00:00 3 Novembre 2007

Come si stabilisce l’intensità di un’irruzione fredda?

Attraverso lo studio dettagliato delle mappe che indicano pressione e temperatura alle varie quote della troposfera.

Durante l’inverno le discese di aria fredda dalle latitudini polari o artiche verso il Tropico non mancano mai, ed almeno in qualche occasione coinvolgono anche le nostre regioni, portando conseguenze sia sulla temperatura che sulla copertura nuvolosa, e di conseguenza anche sulle precipitazioni.

Ma come si fa a capire se una irruzione fredda sarà intensa o no? Innanzitutto vanno distinte le discese di aria continentale da quelle marittime oppure oceaniche:

1) Una massa di aria fredda continentale nella maggior parte dei casi è ben strutturata solamente negli strati bassi atmosferici, ossia quelli che si trovano fra il suolo ed i 3-4 km di altezza; più in alto invece l’aria è relativamente meno fredda, o addirittura si può notare lo scorrimento di correnti miti ed umide.

E’ il caso ad esempio delle masse d’aria gelida che costituiscono gli anticicloni termici (come il “Russo-Siberiano”).
Bisogna pertanto fare un confronto fra le carte del tempo riferite al suolo (dove magari si nota una discesa di aria fredda) e quelle alle alte quote (dove invece sullo stessa zona ritroviamo venti provenienti dall’Oceano, o da latitudini inferiori).

2) Una massa di aria fredda marittima invece spesso è ben strutturata solo in quota (dai 4 km di altezza verso l’alto); difatti se l’irruzione è molto veloce, transitando sull’Oceano la massa d’aria fredda tende relativamente a scaldarsi dal basso (l’acqua del mare ha comunque una temperatura attorno ai 7-10°C), e pertanto si crea una forte instabilità, che genera nubi cumulfiromi associate ad improvvisi acquazzoni o rovesci di gragnola.

In questo caso bisogna individuare la discesa di aria fredda in quota osservando l’andamento del geopotenziale sulle mappe riferite ai 500 hPa di quota isobarica, e successivamente verificare che nelle carte delle temperature al suolo il raffreddamento sulla stessa zona si rivela esiguo, nonostante le isobare molto vicine indichino venti (nel nostro caso artici) molto forti.

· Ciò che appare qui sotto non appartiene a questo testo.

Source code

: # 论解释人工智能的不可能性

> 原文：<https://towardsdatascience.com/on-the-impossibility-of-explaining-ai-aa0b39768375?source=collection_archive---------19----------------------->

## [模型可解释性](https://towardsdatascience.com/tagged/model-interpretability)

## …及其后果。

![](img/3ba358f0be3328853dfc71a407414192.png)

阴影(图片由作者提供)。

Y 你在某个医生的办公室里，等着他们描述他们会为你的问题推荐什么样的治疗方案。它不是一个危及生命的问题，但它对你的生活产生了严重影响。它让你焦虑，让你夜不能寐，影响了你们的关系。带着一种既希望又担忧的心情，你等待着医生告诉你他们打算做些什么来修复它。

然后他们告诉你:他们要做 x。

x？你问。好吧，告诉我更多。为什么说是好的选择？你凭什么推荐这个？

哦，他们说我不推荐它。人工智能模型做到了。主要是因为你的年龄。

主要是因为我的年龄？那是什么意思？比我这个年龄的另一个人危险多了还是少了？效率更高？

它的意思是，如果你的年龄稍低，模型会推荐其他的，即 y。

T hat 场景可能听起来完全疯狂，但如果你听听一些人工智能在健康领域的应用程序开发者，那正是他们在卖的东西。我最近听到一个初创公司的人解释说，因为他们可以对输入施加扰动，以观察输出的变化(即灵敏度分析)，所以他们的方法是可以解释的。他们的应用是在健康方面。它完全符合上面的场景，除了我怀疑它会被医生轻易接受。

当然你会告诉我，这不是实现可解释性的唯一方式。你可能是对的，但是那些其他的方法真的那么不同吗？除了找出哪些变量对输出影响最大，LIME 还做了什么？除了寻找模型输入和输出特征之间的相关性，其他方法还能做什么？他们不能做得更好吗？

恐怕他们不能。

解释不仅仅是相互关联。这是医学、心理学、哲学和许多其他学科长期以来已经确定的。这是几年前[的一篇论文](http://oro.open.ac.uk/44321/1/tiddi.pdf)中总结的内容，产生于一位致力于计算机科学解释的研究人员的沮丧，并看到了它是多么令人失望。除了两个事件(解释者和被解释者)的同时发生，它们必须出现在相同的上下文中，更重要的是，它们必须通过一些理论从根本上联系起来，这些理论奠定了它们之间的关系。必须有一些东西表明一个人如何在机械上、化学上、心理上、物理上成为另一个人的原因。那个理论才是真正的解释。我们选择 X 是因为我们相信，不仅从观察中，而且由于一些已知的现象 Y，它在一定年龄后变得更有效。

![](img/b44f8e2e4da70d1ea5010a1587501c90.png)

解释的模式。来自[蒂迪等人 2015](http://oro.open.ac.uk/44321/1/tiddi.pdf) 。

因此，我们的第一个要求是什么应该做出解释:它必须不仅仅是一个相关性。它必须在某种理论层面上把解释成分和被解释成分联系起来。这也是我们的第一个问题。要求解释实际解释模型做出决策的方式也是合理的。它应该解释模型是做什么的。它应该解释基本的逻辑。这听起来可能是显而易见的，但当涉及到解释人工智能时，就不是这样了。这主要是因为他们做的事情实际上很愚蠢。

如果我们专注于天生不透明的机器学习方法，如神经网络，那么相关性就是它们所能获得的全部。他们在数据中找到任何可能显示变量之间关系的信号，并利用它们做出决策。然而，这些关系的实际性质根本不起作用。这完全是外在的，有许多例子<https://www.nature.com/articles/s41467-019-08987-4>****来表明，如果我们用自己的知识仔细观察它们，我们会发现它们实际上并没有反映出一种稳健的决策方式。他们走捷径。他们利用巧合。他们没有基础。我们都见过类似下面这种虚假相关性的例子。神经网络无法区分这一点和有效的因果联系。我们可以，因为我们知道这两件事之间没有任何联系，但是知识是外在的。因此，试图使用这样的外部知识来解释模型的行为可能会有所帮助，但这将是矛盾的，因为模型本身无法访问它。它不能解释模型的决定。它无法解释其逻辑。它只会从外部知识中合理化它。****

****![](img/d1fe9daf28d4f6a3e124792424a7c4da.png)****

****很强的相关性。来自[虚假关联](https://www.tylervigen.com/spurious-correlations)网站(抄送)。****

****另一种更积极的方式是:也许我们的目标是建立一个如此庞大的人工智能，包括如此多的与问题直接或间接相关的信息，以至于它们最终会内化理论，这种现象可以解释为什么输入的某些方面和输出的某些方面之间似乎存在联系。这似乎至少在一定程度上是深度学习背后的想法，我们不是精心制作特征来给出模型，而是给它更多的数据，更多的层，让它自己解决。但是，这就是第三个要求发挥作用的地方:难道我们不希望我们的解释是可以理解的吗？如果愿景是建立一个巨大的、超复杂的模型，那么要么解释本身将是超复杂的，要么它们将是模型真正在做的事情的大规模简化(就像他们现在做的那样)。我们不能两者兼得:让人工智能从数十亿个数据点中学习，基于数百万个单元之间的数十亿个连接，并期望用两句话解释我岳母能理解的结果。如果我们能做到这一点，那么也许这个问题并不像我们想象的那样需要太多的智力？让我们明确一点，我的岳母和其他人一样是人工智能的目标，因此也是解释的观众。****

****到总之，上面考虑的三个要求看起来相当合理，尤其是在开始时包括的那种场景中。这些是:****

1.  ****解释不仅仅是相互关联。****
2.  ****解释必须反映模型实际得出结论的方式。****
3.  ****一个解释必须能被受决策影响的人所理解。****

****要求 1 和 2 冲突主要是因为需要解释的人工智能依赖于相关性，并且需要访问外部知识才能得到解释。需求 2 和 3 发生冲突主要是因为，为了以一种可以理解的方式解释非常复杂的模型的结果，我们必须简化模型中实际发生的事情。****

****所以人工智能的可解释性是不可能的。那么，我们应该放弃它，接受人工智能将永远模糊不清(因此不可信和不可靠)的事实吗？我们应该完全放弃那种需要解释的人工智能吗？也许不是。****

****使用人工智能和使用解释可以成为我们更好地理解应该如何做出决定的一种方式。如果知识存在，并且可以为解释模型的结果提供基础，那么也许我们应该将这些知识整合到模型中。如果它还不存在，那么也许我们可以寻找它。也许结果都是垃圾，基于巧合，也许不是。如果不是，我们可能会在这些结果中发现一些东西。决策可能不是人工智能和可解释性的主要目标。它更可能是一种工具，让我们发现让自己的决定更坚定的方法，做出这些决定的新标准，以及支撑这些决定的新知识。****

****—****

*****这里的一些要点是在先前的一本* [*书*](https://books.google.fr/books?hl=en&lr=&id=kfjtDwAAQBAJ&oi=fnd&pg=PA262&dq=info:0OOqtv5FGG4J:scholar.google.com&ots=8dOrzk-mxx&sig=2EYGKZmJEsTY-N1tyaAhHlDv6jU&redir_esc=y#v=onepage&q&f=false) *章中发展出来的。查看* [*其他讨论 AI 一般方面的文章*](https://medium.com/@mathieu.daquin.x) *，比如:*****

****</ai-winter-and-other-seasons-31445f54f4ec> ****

Quando questo tipo di masse d’aria polare si muovono molto lentamente, però non vengono così efficacemente scaldate dalla superficie marina, e quindi si generano colate fredde molto estese e bene organizzate a tutte le quote, che possono portare ad un repentino abbassamento della temperatura anche al suolo senza l’avvento di venti intensi o rovesci.

In tal modo quindi possiamo cercare di capire quali saranno i fenomeni (sotto forma di nubi, piogge, nevicate ed altro ancora) legati alle singole irruzioni fredde.

La valutazione “nuda e cruda” dell’intensità dell’irruzione si può fare semplicemente attraverso la lettura delle mappe nelle quali vengono indicate le isoterme alle varie quote, quelle carte che indicano le temperature che si potranno registrare punto per punto su tutta l’area interessata, dal suolo fino ai limiti della troposfera.

Una volta individuata la linea di irruzione (il fronte freddo) occorrerà osservare la distanza fra le varie isoterme a seguito del suo passaggio; come intuitivamente si può pensare, più le isoterme saranno vicine, più il fronte freddo sarà intenso.

Ma cosa si intende per “fronte freddo intenso”? Nel caso delle irruzioni artiche continentali, significa che il calo della temperatura nei bassi strati sarà repentino; nel caso delle colate fredde marittime invece significa che la probabilità di formazione di nubi e precipitazioni sotto forma di rovesci è molto elevata.